■ Material provided
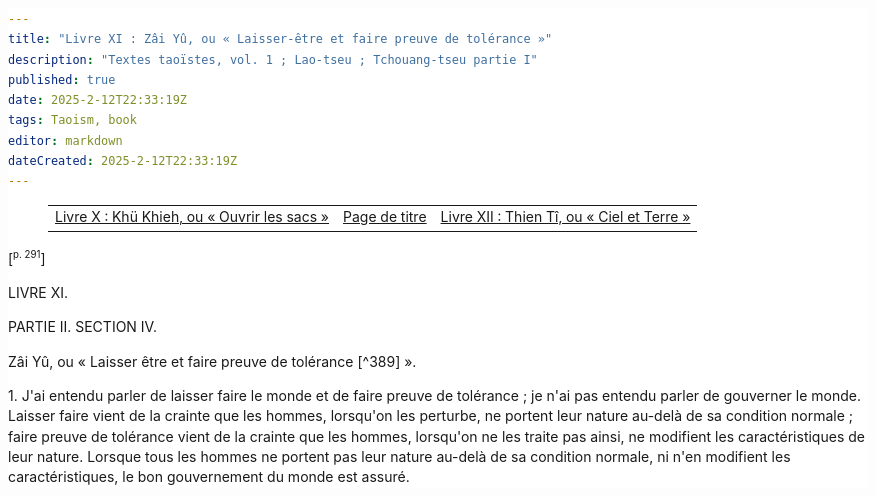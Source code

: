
 ```yaml
---
title: "Livre XI : Zâi Yû, ou « Laisser-être et faire preuve de tolérance »"
description: "Textes taoïstes, vol. 1 ; Lao-tseu ; Tchouang-tseu partie I"
published: true
date: 2025-2-12T22:33:19Z
tags: Taoism, book
editor: markdown
dateCreated: 2025-2-12T22:33:19Z
---
```


<figure class="table chapter-navigator">
  <table>
    <tbody>
      <tr>
        <td>
        <a href="/fr/book/Taoism/Taoist_texts_vol_1/Kwang_dze_Book_10">
          <span class="mdi mdi-arrow-left-drop-circle"></span><span class="pl-2">Livre X : Khü Khieh, ou « Ouvrir les sacs »</span>
        </a>
        </td>
        <td>
        <a href="/fr/book/Taoism/Taoist_texts_vol_1">
          <span class="mdi mdi-book-open-variant"></span><span class="pl-2">Page de titre</span>
        </a>
        </td>
        <td>
        <a href="/fr/book/Taoism/Taoist_texts_vol_1/Kwang_dze_Book_12">
          <span class="pr-2">Livre XII : Thien Tî, ou « Ciel et Terre »</span><span class="mdi mdi-arrow-right-drop-circle"></span>
        </a>
        </td>
      </tr>
    </tbody>
  </table>
</figure>

<span id="p291">[<sup><small>p. 291</small></sup>]</span>

LIVRE XI.

PARTIE II. SECTION IV.

Zâi Yû, ou « Laisser être et faire preuve de tolérance [^389] ».

1\. J'ai entendu parler de laisser faire le monde et de faire preuve de tolérance ; je n'ai pas entendu parler de gouverner le monde. Laisser faire vient de la crainte que les hommes, lorsqu'on les perturbe, ne portent leur nature au-delà de sa condition normale ; faire preuve de tolérance vient de la crainte que les hommes, lorsqu'on ne les traite pas ainsi, ne modifient les caractéristiques de leur nature. Lorsque tous les hommes ne portent pas leur nature au-delà de sa condition normale, ni n'en modifient les caractéristiques, le bon gouvernement du monde est assuré.


[^430]: 292:1 J'ajoute le « c'est comme si », à l'instar du critique Lû Shû-kih, qui introduit ici un ![](/image/book/Taoism/Taoist_texts_vol_1/29200.jpg) dans son commentaire ( ![](/image/book/Taoism/Taoist_texts_vol_1/29201.jpg)). Ce que le texte semble énoncer comme un fait n'est qu'une illustration. Comparez les paragraphes conclusifs de toutes les Sections et Parties du quatrième Livre du Lî Kî.
[^431]: 292:2 Nos instincts moraux protestent contre le taoïsme qui place ainsi dans la même catégorie des souverains comme Yâo et Kieh, et des hommes comme le brigand Kih et Zäng et Shih.
[^432]: 293:1 Voici le sens taoïste du titre de ce Livre.
[^433]: 294:1 Une citation, mais sans aucune indication qu'il en soit ainsi, du Tâo Teh King, ch. 13.
[^434]: 294:2 Probablement un personnage imaginaire.
[^435]: 295:1 Je dois supposer que les paroles de Lâo-dze s'arrêtent ici, et que ce qui suit est de Kwang-dze lui-même, jusqu'à la fin du paragraphe. Nous ne pouvons pas voir Lâo-dze se référer à des hommes postérieurs à lui, et citer son propre Livre.
[^436]: 295:2 Jusqu'ici, Yâo et Shun sont apparus comme les premiers à perturber le règne du Tâo par leur bienveillance et leur droiture. Ici, cette innovation est reportée plus loin, jusqu'à Hwang-Tî.
[^437]: 295:3 Voyez ces partis, et la manière dont ils furent traités, dans le Shû King, Partie II, Livre I, 3. Leur punition y est attribuée à Shun ; mais Yâo était encore en vie, et Shun agissait comme son vice-roi.
[^438]: 297:1 Comparez ce tableau des temps après Yâo et Shun avec celui donné par Mencius dans III, ii, ch. 9 et al. Mais les conclusions auxquelles il est arrivé quant aux causes et au remède de leurs maux par lui et notre auteur sont très différentes.
[^439]: 297:2 Une citation, avec la formule régulière, du Tâo Teh King, ch. 19, avec quelques variations du texte.
[^440]: 297:3 ? en 2678 av. J.-C.
[^441]: 297:4 Autre personnage imaginaire ; apparemment une personnification du Tao. Certains disent qu'il s'agissait de Lâo-dze, dans l'un de ses premiers états d'existence ; d'autres qu'il était « un Vrai Homme », le maître de Hwang-Tî. Voir « Immortels » de Ko Hung, I, i.
[^442]: 297:5 La montagne Khung-thung est tout aussi imaginaire. Certains critiques la situent dans la province de Ho-nan ; la majorité affirme qu'il s'agit du point culminant de la constellation de la Grande Ourse.
[^443]: 297:6 L'éther originel, indivis, à partir duquel toutes choses ont été formées.
[^444]: 298:1 Le même éther, tantôt en mouvement, tantôt au repos, divisé en Yin et Yang.
[^445]: 299:1 Il semble très clair ici que le taoïsme le plus ancien enseignait que la culture du Tâo tendait à prolonger et à préserver la vie corporelle.
[^446]: 299:2 Un exemple remarquable, mais pas singulier, de l'application du nom « Ciel » par Kwang-dze.
[^447]: 300:1 Une phrase très difficile, dans l'interprétation de laquelle il existe de grandes différences parmi les critiques.
[^450]: 300:2 J'ai préféré conserver Yün Kiang et Hung Mung comme s'il s'agissait des noms et prénoms des deux personnages présentés ici. M. Balfour les traduit par « l'Esprit des Nuages » et « les Brumes du Chaos ». Les Esprits du ciel ont toujours leur place dans le Canon Sacrificiel de la Chine, comme « le Maître des Nuages, le Maître de la Pluie, le Baron des Vents et le Maître du Tonnerre ». Hung Mung, lui aussi, est un nom pour « le Grand Éther », ou, comme l'appelle le Dr Medhurst, « le Chaos Primitif ».
[^449]: 300:3 Littéralement, « passant près d'une branche de Fû-yâo » ; mais nous trouvons fû-yâo dans le Livre I, signifiant « un tourbillon ». Le terme « branche » a conduit certains critiques à l'expliquer ici comme « le nom d'un arbre », ce qui est inadmissible. J'ai traduit selon l'opinion de Lû Shû-kih.
[^451]: 300:4 Ou « estomac », selon une autre lecture.
[^452]: 301:1 Probablement le yin, le yang, le vent, la pluie, l'obscurité et la lumière ; voir Mayers, p. 323.
[^453]: 301:2 Voir introduction, pp. [17](Introduction_3#p17), [18](Introduction_3#p18).
[^454]: 301:3 Comparer dans le livre XXIII, par. x.
[^455]: 302:1 Ils ne manifestent jamais aucune volonté propre. — À propos des noms Yün Kiang et Hung Mung, Lû Shû-kih fait les remarques suivantes : « Ce n'étaient pas des hommes, et pourtant ils sont présentés ici comme s'interrogeant et se répondant les uns aux autres ; nous montrant que notre auteur façonne et utilise ses noms et prénoms pour servir ses propres desseins. Ces noms et les discours prononcés par les parties sont tous de lui. Nous devons croire qu'il présente Confucius, Yâo et Shun exactement de la même manière. »
[^456]: 303:1 Signifie des penseurs excentriques et non taoïstes, comme Hui-dze, Kung-sun Lung et d'autres.
[^457]: 303:2 L'interprétation et la connexion de cette phrase sont déroutantes.
[^458]: 304:1 « Les neuf régions » désignent généralement les neuf provinces en lesquelles le Grand Yü divisa le royaume. Puisque notre auteur décrit ici le grand souverain taoïste à sa manière dans sa relation avec l'univers, nous devons donner à cette expression un sens plus large ; mais je n'ai rencontré aucune tentative de définition.
[^459]: 305:1 Toutes ces phrases sont comprises comme montrant que même dans la non-action du Maître du Tâo, il y a encore des choses qu'il doit faire.
[^460]: 306:1 Antithétique aux phrases précédentes, et montrant que ce qu'un tel Maître fait n'interfère pas avec sa non-action.
[^461]: 306:2 Cette question et ce qui suit montrent assez clairement que, même chez Kwang-dze, le caractère Tâo ( ![](/image/book/Taoism/Taoist_texts_vol_1/tao.jpg)) a ​​conservé son sens propre de Voie ou de Parcours.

■ What to produce
The answer must consist of each line from the entries that contains the string "Laisser".

■ Response below
title: "Livre XI : Zâi Yû, ou « Laisser-être et faire preuve de tolérance »"
Zâi Yû, ou « Laisser être et faire preuve de tolérance [^389] ».
1\. J'ai entendu parler de laisser faire le monde et de faire preuve de tolérance ; je n'ai pas entendu parler de gouverner le monde. Laisser faire vient de la crainte que les hommes, lorsqu'on les perturbe, ne portent leur nature au-delà de sa condition normale ; faire preuve de tolérance vient de la crainte que les hommes, lorsqu'on ne les traite pas ainsi, ne modifient les caractéristiques de leur nature. Lorsque tous les hommes ne portent pas leur nature au-delà de sa condition normale, ni n'en modifient les caractéristiques, le bon gouvernement du monde est assuré.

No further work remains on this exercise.